Copy nothing but the lines below running from the line containing "All-source intelligence in" through the line containing "Incident Reporting Systems: Allow", both end lines included.

Material provided:
▬▬▬▬▬▬
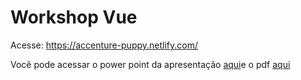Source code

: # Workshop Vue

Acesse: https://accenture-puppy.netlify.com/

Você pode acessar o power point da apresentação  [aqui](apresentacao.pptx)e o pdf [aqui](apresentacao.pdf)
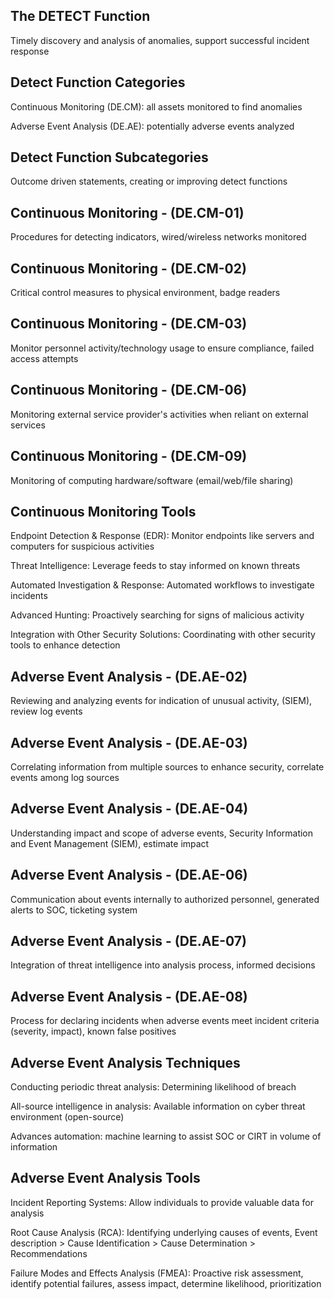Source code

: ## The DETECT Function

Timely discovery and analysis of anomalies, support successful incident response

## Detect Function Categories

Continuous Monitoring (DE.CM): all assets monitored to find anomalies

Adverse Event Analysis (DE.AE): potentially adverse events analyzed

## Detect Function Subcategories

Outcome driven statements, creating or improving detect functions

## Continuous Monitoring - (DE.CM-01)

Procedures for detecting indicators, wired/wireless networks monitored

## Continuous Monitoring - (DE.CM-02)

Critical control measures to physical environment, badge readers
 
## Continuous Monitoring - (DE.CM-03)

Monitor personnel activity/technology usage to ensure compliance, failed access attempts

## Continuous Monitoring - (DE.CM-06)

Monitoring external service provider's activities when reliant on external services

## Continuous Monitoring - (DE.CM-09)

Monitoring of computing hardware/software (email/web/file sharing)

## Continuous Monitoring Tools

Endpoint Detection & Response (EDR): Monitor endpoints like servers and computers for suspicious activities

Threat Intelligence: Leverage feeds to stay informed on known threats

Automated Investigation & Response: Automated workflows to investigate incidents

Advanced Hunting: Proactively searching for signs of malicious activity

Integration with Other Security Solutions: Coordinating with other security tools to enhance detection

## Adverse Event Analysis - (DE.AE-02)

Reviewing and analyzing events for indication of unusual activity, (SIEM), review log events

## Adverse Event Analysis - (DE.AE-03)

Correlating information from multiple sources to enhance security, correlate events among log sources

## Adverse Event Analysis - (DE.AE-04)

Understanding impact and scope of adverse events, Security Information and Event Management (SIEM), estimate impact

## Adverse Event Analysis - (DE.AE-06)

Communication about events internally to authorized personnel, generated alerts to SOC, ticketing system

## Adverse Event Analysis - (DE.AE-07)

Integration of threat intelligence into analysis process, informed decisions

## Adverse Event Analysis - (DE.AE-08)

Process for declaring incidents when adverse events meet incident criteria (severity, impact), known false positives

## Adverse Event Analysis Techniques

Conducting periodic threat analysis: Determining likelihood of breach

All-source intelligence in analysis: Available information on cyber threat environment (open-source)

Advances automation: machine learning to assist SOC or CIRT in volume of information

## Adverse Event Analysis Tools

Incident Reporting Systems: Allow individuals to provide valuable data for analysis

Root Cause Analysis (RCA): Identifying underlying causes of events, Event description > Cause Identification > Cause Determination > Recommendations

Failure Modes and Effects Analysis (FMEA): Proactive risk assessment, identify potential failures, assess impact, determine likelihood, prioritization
▬▬▬▬▬▬
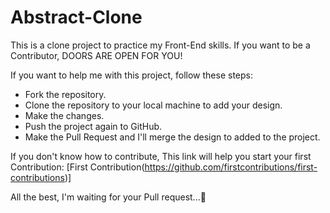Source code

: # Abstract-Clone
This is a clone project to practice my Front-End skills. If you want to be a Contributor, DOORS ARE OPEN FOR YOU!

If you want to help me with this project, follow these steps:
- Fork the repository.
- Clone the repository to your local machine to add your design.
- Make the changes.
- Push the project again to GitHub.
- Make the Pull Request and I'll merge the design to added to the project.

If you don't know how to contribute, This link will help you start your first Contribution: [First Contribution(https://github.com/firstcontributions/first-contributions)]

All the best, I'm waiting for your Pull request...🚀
▬▬▬▬▬▬
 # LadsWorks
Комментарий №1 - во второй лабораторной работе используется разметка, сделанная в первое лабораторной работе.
▬▬▬▬▬▬
Reply to the exercise:
All-source intelligence in analysis: Available information on cyber threat environment (open-source)

Advances automation: machine learning to assist SOC or CIRT in volume of information

## Adverse Event Analysis Tools

Incident Reporting Systems: Allow individuals to provide valuable data for analysis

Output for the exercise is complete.